Then, another passing thought occurred while on the highway driving from meeting with a client and to my home office.  Working for myself allows for this type of flexibility and freedom which I highly value.  I thought about the rest of the day- the upcoming client that was scheduled and the work I needed to do.  I thought about dinner and naturally I thought about my son who will eat with his team and go straight to his game.  I thought about how I was looking forward to the game and how he has two games this week- (these games have filled a good part of our lives for the past 10 years!).  It was then that a sense of dread moved through my entire body.  Again, as it often happens these days, I was reminded that this will all come to an end soon.  And, the prospect of me working from home, balancing my work life with home life will drastically change. I thought it was jolting enough when my oldest went away to college but the void that the second and last one will leave me with just brings a sense of foreboding gloom.  So many of my waking hours and energy have been around the well-being of my children.  It’s not just been the ‘doing’ part of parenting – the errands, the schlepping, the providing for – it’s also been about being present, being available, and being curious about who they are and who they are becoming.  And that dread, that angst, comes from a huge sense of emptiness that I anticipate.  Even as they begin separating more during their high school years, for the most part, they are sleeping in their beds every night and there’s daily interaction. The emptiness of a house without my children makes me question what I will do and who I will be without this habitual sense of purpose.  Sure, I know my ‘purpose’ of being a mom will still be there, but anyone going through this—especially those who have worked around the schedules of their children–can sympathize with this shift in prioritizing one’s day and one’s thoughts.  In addition, it conjures my (in)abilities in the workplace, and, at least for me, the idea that working from home might be too isolating, along with feeling like I don’t have what it takes anymore to find full time (meaningful) work.  I also question if work will really give me the depth of purpose I’m accustomed to (just) by being a mom.

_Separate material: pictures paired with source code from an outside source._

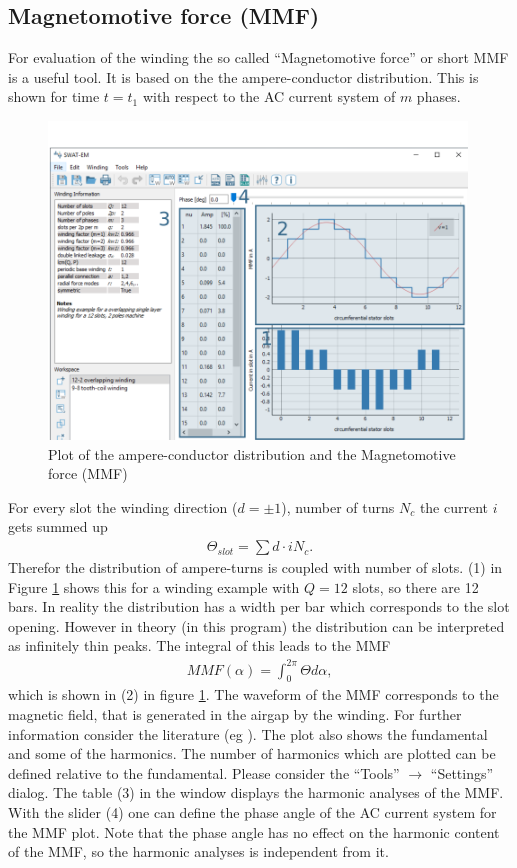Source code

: \documentclass[]{scrreprt}
\begin{document}
\subsection{Magnetomotive force (MMF)} \label{sec:MMF}
For evaluation of the winding the so called "`Magnetomotive force"' or short MMF is a useful tool. It is
based on the the ampere-conductor distribution. This is shown for time $t=t_1$ with respect to the 
AC current system of $m$ phases.
%
\begin{figure}[htpb]
    \centering
    \includegraphics[width=0.99\textwidth,angle=0]{fig/mainwindow_MMF}
    \caption{Plot of the ampere-conductor distribution and the Magnetomotive force (MMF) }
    \label{fig:mainwindow_MMF}
\end{figure}
%
For every slot the winding direction ($d=\pm1$), number of turns $N_c$ the current $i$ gets summed up 
\begin{align}
\Theta_{slot} = \sum{d \cdot i N_c}.
\end{align} 
%
Therefor the distribution of ampere-turns is coupled with number of slots. (1) in Figure \ref{fig:mainwindow_MMF}
shows this for a winding example with $Q = 12$ slots, so there are 12 bars. In reality the distribution has
a width per bar which corresponds to the slot opening. However in theory (in this program) the distribution
can be interpreted as infinitely thin peaks. The integral of this leads to the MMF
\begin{align}
MMF(\alpha) = \int_0^{2\pi}{ \Theta d\alpha},
\end{align} 
%
which is shown in (2) in figure \ref{fig:mainwindow_MMF}.
The waveform of the MMF corresponds to the magnetic field, that is generated in the airgap by the winding.
For further information consider the literature (eg \cite{hendershot2010design}).
The plot also shows the fundamental and some of the harmonics. The number of harmonics which are plotted
can be defined relative to the fundamental. Please consider the "`Tools"' $\rightarrow$ "`Settings"' dialog.
The table (3) in the window displays the harmonic analyses of the MMF. With the slider (4) one can define
the phase angle of the AC current system for the MMF plot. Note that the phase angle has no effect on
the harmonic content of the MMF, so the harmonic analyses is independent from it.
%
%
%
\end{document}

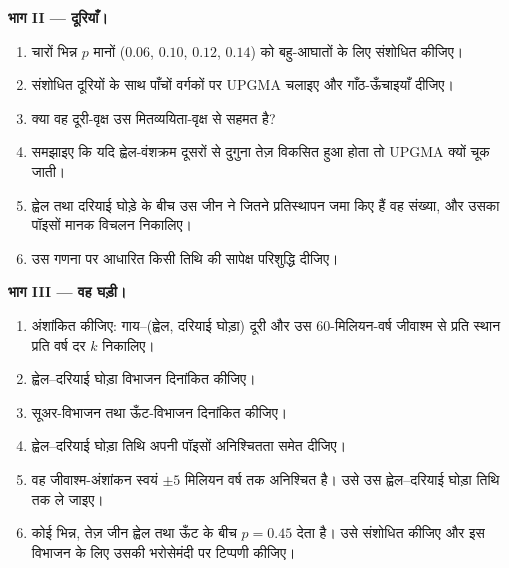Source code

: \begin{problem}
\medskip
\noindent\textbf{भाग II --- दूरियाँ।}
\begin{enumerate}[resume]
  \item चारों भिन्न $p$ मानों ($0.06$, $0.10$, $0.12$,
        $0.14$) को बहु-आघातों के लिए संशोधित कीजिए।
  \item संशोधित दूरियों के साथ पाँचों वर्गकों पर UPGMA चलाइए और
        गाँठ-ऊँचाइयाँ दीजिए।
  \item क्या वह दूरी-वृक्ष उस मितव्ययिता-वृक्ष से सहमत है?
  \item समझाइए कि यदि ह्वेल-वंशक्रम दूसरों से दुगुना तेज़
        विकसित हुआ होता तो UPGMA क्यों चूक जाती।
  \item ह्वेल तथा दरियाई घोड़े के बीच उस जीन ने जितने प्रतिस्थापन
        जमा किए हैं वह संख्या, और उसका पॉइसों
        मानक विचलन निकालिए।
  \item उस गणना पर आधारित किसी तिथि की सापेक्ष परिशुद्धि दीजिए।
\end{enumerate}

\medskip
\noindent\textbf{भाग III --- वह घड़ी।}
\begin{enumerate}[resume]
  \item अंशांकित कीजिए: गाय--(ह्वेल, दरियाई घोड़ा) दूरी और उस
        60-मिलियन-वर्ष जीवाश्म से प्रति स्थान प्रति वर्ष दर $k$ निकालिए।
  \item ह्वेल--दरियाई घोड़ा विभाजन दिनांकित कीजिए।
  \item सूअर-विभाजन तथा ऊँट-विभाजन दिनांकित कीजिए।
  \item ह्वेल--दरियाई घोड़ा तिथि अपनी पॉइसों अनिश्चितता समेत दीजिए।
  \item वह जीवाश्म-अंशांकन स्वयं $\pm 5$ मिलियन वर्ष तक अनिश्चित है।
        उसे उस ह्वेल--दरियाई घोड़ा तिथि तक ले जाइए।
  \item कोई भिन्न, तेज़ जीन ह्वेल तथा ऊँट के बीच $p = 0.45$ देता है।
        उसे संशोधित कीजिए और इस विभाजन के लिए उसकी भरोसेमंदी पर टिप्पणी कीजिए।
\end{enumerate}


\end{problem}

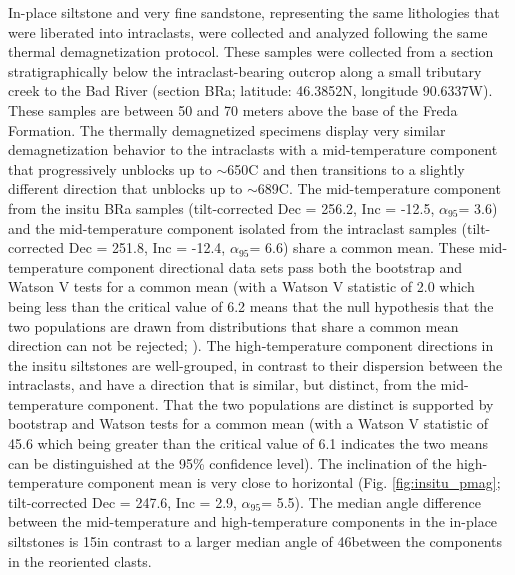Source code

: \documentclass[draft]{agujournal2018}
\begin{document}
In-place siltstone and very fine sandstone, representing the same lithologies that were liberated into intraclasts, were collected and analyzed following the same thermal demagnetization protocol. These samples were collected from a section stratigraphically below the intraclast-bearing outcrop along a small tributary creek to the Bad River (section BRa; latitude: 46.3852\textdegree N, longitude 90.6337\textdegree W). These samples are between 50 and 70 meters above the base of the Freda Formation. The thermally demagnetized specimens display very similar demagnetization behavior to the intraclasts with a mid-temperature component that progressively unblocks up to $\sim$650\textdegree C and then transitions to a slightly different direction that unblocks up to $\sim$689\textdegree C. The mid-temperature component from the insitu BRa samples (tilt-corrected Dec = 256.2, Inc = -12.5, $\alpha_{95}$= 3.6) and the mid-temperature component isolated from the intraclast samples (tilt-corrected Dec = 251.8, Inc = -12.4, $\alpha_{95}$= 6.6) share a common mean. These mid-temperature component directional data sets pass both the bootstrap and Watson V tests for a common mean (with a Watson V statistic of 2.0 which being less than the critical value of 6.2 means that the null hypothesis that the two populations are drawn from distributions that share a common mean direction can not be rejected; \citealp{Watson1983a}). The high-temperature component directions in the insitu siltstones are well-grouped, in contrast to their dispersion between the intraclasts, and have a direction that is similar, but distinct, from the mid-temperature component. That the two populations are distinct is supported by bootstrap and Watson tests for a common mean (with a Watson V statistic of 45.6 which being greater than the critical value of 6.1 indicates the two means can be distinguished at the 95\% confidence level). The inclination of the high-temperature component mean is very close to horizontal (Fig. \ref{fig:insitu_pmag}; tilt-corrected Dec = 247.6, Inc = 2.9, $\alpha_{95}$= 5.5). The median angle difference between the mid-temperature and high-temperature components in the in-place siltstones is 15\textdegree in contrast to a larger median angle of 46\textdegree between the components in the reoriented clasts.
\end{document}
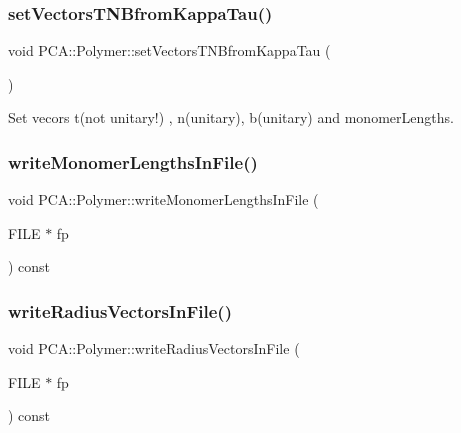 \hypertarget{class_p_c_a_1_1_polymer_a55787461ed50776c48819a5cc3911c38}{}\label{class_p_c_a_1_1_polymer_a55787461ed50776c48819a5cc3911c38} 
\subsubsection{\texorpdfstring{set\+Vectors\+T\+N\+Bfrom\+Kappa\+Tau()}{setVectorsTNBfromKappaTau()}}
{\footnotesize\ttfamily void P\+C\+A\+::\+Polymer\+::set\+Vectors\+T\+N\+Bfrom\+Kappa\+Tau (\begin{DoxyParamCaption}{ }\end{DoxyParamCaption})}



Set vecors t(not unitary!) , n(unitary), b(unitary) and monomer\+Lengths. 

\hypertarget{class_p_c_a_1_1_polymer_a081b8e4d7cac0da6cc411c7b56ff7362}{}\label{class_p_c_a_1_1_polymer_a081b8e4d7cac0da6cc411c7b56ff7362} 
\subsubsection{\texorpdfstring{write\+Monomer\+Lengths\+In\+File()}{writeMonomerLengthsInFile()}}
{\footnotesize\ttfamily void P\+C\+A\+::\+Polymer\+::write\+Monomer\+Lengths\+In\+File (\begin{DoxyParamCaption}\item[{F\+I\+LE $\ast$}]{fp }\end{DoxyParamCaption}) const}

\hypertarget{class_p_c_a_1_1_polymer_a9859e587476da47e49cfee1152e93fa0}{}\label{class_p_c_a_1_1_polymer_a9859e587476da47e49cfee1152e93fa0} 
\subsubsection{\texorpdfstring{write\+Radius\+Vectors\+In\+File()}{writeRadiusVectorsInFile()}}
{\footnotesize\ttfamily void P\+C\+A\+::\+Polymer\+::write\+Radius\+Vectors\+In\+File (\begin{DoxyParamCaption}\item[{F\+I\+LE $\ast$}]{fp }\end{DoxyParamCaption}) const}

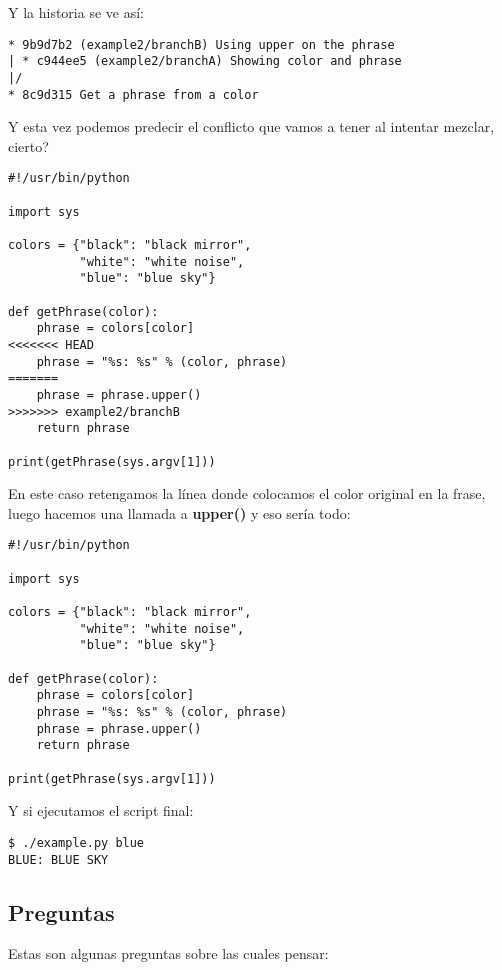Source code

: Y la historia se ve así:
\begin{lstlisting}[style=console_style, caption={\bf Ejemplo 2} - historia de las ramas]
* 9b9d7b2 (example2/branchB) Using upper on the phrase
| * c944ee5 (example2/branchA) Showing color and phrase
|/  
* 8c9d315 Get a phrase from a color
\end{lstlisting}

Y esta vez podemos predecir el conflicto que vamos a tener al intentar mezclar, cierto?
\begin{lstlisting}[style=python_style, caption={\bf Ejemplo 2} - Archivo en conflicto]
#!/usr/bin/python

import sys

colors = {"black": "black mirror",
          "white": "white noise",
          "blue": "blue sky"}

def getPhrase(color):
    phrase = colors[color]
<<<<<<< HEAD
    phrase = "%s: %s" % (color, phrase)
=======
    phrase = phrase.upper()
>>>>>>> example2/branchB
    return phrase

print(getPhrase(sys.argv[1]))
\end{lstlisting}

En este caso retengamos la línea donde colocamos el color original en la frase, luego hacemos una llamada a {\bf upper()}
y eso sería todo:
\begin{lstlisting}[style=python_style, caption={\bf Ejemplo 2} - Conflicto resuelto]
#!/usr/bin/python

import sys

colors = {"black": "black mirror",
          "white": "white noise",
          "blue": "blue sky"}

def getPhrase(color):
    phrase = colors[color]
    phrase = "%s: %s" % (color, phrase)
    phrase = phrase.upper()
    return phrase

print(getPhrase(sys.argv[1]))
\end{lstlisting}

Y si ejecutamos el script final:
\begin{lstlisting}[style=console_style, caption={\bf Ejemplo 2} - ejecutando el script final]
$ ./example.py blue
BLUE: BLUE SKY
\end{lstlisting}

\subsection{Preguntas}
Estas son algunas preguntas sobre las cuales pensar:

What I notice most about this is not the obvious fear based projection, or future tripping, and ‘catastrophizing’, as I know to remedy that with becoming very, very present.  I can breathe and highlight all my senses and ground myself.  Yes, another tool.  It’s even when I do that, or BECAUSE I do that, like today, that being present meant being sad and allowing myself to feel this sense of loss – even if it hasn’t happened yet.  I don’t need anyone -myself included- to remind me to think of what I can gain or to envision possibilities to fill the seeming void.  I don’t need to be reminded that this is normal and a part of life (seems rather dismissive). I don’t even need someone to empathize with me. What I need, and needed, is to let myself have a little space to acknowledge the sadness and the sense of loss I feel.  During these years, of such tremendous change, I must allow myself a wider berth to accommodate these fleeting, powerful, and poignant feelings.  No longer willing to sweep anything under the rug anymore, I get to have these feelings.

 

Midlife, no doubt, presents many opportunities for a plethora of little passing thoughts like I had today.  While sometimes we’re so caught up in the routine autopilot of living that we barely give these thoughts any credence, in my experience, these feelings and thoughts get louder if ignored.  And, as they get louder or more incessant, we find (mostly unhealthy) ways to escape to quiet the noise or to avoid the discomfort.  Previously, I spoke about “triggers”, how our brain chemistry is affected, and how we can respond to these triggers in healthy and healing ways. These feelings I speak about today are similar to triggers but they seem more subtle. Some of these are fleeting thoughts that barely register on a conscious level. However, there are so many different transitions that come with aging and around midlife that we must make room for them. The transitions unique to midlife give rise to grief in varying forms. And, for me, grief must be allowed to express itself and be allowed to move through us.   It’s hard to allow for new things in life to emerge if we’re stuck and holding onto what was. While I propose that midlife is about rebirth, it is also a time to get closure, to say goodbye, and to acknowledge our feelings with honor, with gratitude, and with reverence for what was.  What a gift it was to be able to have these children in my daily life!  What a gift it was to have such a strong and able body!  What a gift it was to have so many dreams and aspirations that helped me feel hopeful—whether or not they all manifested.  What a gift it was to experience so much!   What if we took the time to honor all these things we’ve so often taken for granted, including our time on earth?  What if we became more aware and conscious of these changing times?  What if we gave ourselves a little extra space to be with our confusing or sad feelings? Would it render our life more beautiful now?  Would it enable us to live more freely and intentionally as we move further into the years ahead and create what’s next for us?  Would it give us a more solid foundation to stand upon as a proud, wise, and compassionate deserving elder?  As for me, I think so.